> _INSTRUCTIONS FOR THE TASK_
Using the records below, quote only the span that opens with the line containing "### 第一步：创建OKX账户" and closes with the line containing "3. 生物特征认证选项", exactly and inclusively.

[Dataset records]

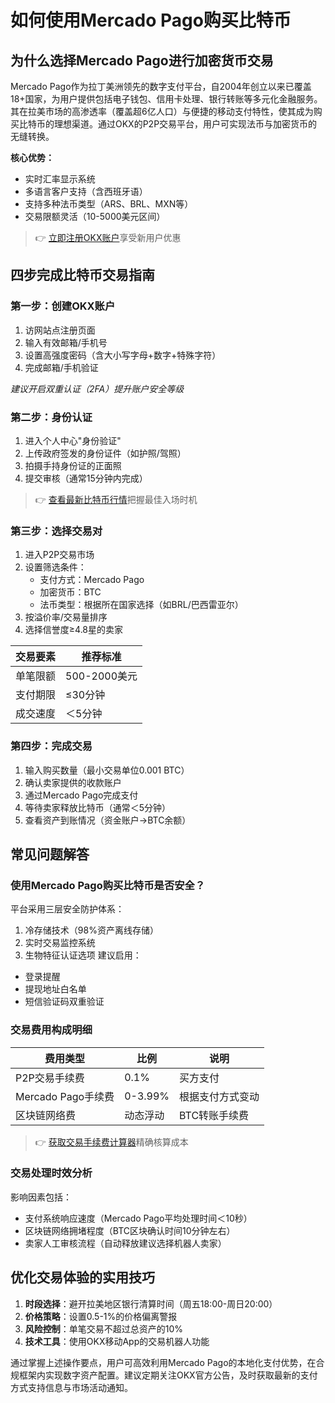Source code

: # 如何使用Mercado Pago购买比特币

## 为什么选择Mercado Pago进行加密货币交易
Mercado Pago作为拉丁美洲领先的数字支付平台，自2004年创立以来已覆盖18+国家，为用户提供包括电子钱包、信用卡处理、银行转账等多元化金融服务。其在拉美市场的高渗透率（覆盖超6亿人口）与便捷的移动支付特性，使其成为购买比特币的理想渠道。通过OKX的P2P交易平台，用户可实现法币与加密货币的无缝转换。

**核心优势：**
- 实时汇率显示系统
- 多语言客户支持（含西班牙语）
- 支持多种法币类型（ARS、BRL、MXN等）
- 交易限额灵活（10-5000美元区间）

> 👉 [立即注册OKX账户](https://bit.ly/okx_welcome)享受新用户优惠

## 四步完成比特币交易指南

### 第一步：创建OKX账户
1. 访网站点注册页面
2. 输入有效邮箱/手机号
3. 设置高强度密码（含大小写字母+数字+特殊字符）
4. 完成邮箱/手机验证

*建议开启双重认证（2FA）提升账户安全等级*

### 第二步：身份认证
1. 进入个人中心"身份验证"
2. 上传政府签发的身份证件（如护照/驾照）
3. 拍摄手持身份证的正面照
4. 提交审核（通常15分钟内完成）

> 👉 [查看最新比特币行情](https://bit.ly/okx_welcome)把握最佳入场时机

### 第三步：选择交易对
1. 进入P2P交易市场
2. 设置筛选条件：
   - 支付方式：Mercado Pago
   - 加密货币：BTC
   - 法币类型：根据所在国家选择（如BRL/巴西雷亚尔）
3. 按溢价率/交易量排序
4. 选择信誉度≥4.8星的卖家

| 交易要素 | 推荐标准 |
|---------|----------|
| 单笔限额 | 500-2000美元 |
| 支付期限 | ≤30分钟 |
| 成交速度 | ＜5分钟 |

### 第四步：完成交易
1. 输入购买数量（最小交易单位0.001 BTC）
2. 确认卖家提供的收款账户
3. 通过Mercado Pago完成支付
4. 等待卖家释放比特币（通常＜5分钟）
5. 查看资产到账情况（资金账户→BTC余额）

## 常见问题解答

### 使用Mercado Pago购买比特币是否安全？
平台采用三层安全防护体系：
1. 冷存储技术（98%资产离线存储）
2. 实时交易监控系统
3. 生物特征认证选项
建议启用：
- 登录提醒
- 提现地址白名单
- 短信验证码双重验证

### 交易费用构成明细
| 费用类型 | 比例 | 说明 |
|---------|------|------|
| P2P交易手续费 | 0.1% | 买方支付 |
| Mercado Pago手续费 | 0-3.99% | 根据支付方式变动 |
| 区块链网络费 | 动态浮动 | BTC转账手续费 |

> 👉 [获取交易手续费计算器](https://bit.ly/okx_welcome)精确核算成本

### 交易处理时效分析
影响因素包括：
- 支付系统响应速度（Mercado Pago平均处理时间＜10秒）
- 区块链网络拥堵程度（BTC区块确认时间10分钟左右）
- 卖家人工审核流程（自动释放建议选择机器人卖家）

## 优化交易体验的实用技巧
1. **时段选择**：避开拉美地区银行清算时间（周五18:00-周日20:00）
2. **价格策略**：设置0.5-1%的价格偏离警报
3. **风险控制**：单笔交易不超过总资产的10%
4. **技术工具**：使用OKX移动App的交易机器人功能

通过掌握上述操作要点，用户可高效利用Mercado Pago的本地化支付优势，在合规框架内实现数字资产配置。建议定期关注OKX官方公告，及时获取最新的支付方式支持信息与市场活动通知。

> _RESPONSE TO THIS EXERCISE_
### 第一步：创建OKX账户
1. 访网站点注册页面
2. 输入有效邮箱/手机号
3. 设置高强度密码（含大小写字母+数字+特殊字符）
4. 完成邮箱/手机验证

*建议开启双重认证（2FA）提升账户安全等级*

### 第二步：身份认证
1. 进入个人中心"身份验证"
2. 上传政府签发的身份证件（如护照/驾照）
3. 拍摄手持身份证的正面照
4. 提交审核（通常15分钟内完成）

> 👉 [查看最新比特币行情](https://bit.ly/okx_welcome)把握最佳入场时机

### 第三步：选择交易对
1. 进入P2P交易市场
2. 设置筛选条件：
   - 支付方式：Mercado Pago
   - 加密货币：BTC
   - 法币类型：根据所在国家选择（如BRL/巴西雷亚尔）
3. 按溢价率/交易量排序
4. 选择信誉度≥4.8星的卖家

| 交易要素 | 推荐标准 |
|---------|----------|
| 单笔限额 | 500-2000美元 |
| 支付期限 | ≤30分钟 |
| 成交速度 | ＜5分钟 |

### 第四步：完成交易
1. 输入购买数量（最小交易单位0.001 BTC）
2. 确认卖家提供的收款账户
3. 通过Mercado Pago完成支付
4. 等待卖家释放比特币（通常＜5分钟）
5. 查看资产到账情况（资金账户→BTC余额）

## 常见问题解答

### 使用Mercado Pago购买比特币是否安全？
平台采用三层安全防护体系：
1. 冷存储技术（98%资产离线存储）
2. 实时交易监控系统
3. 生物特征认证选项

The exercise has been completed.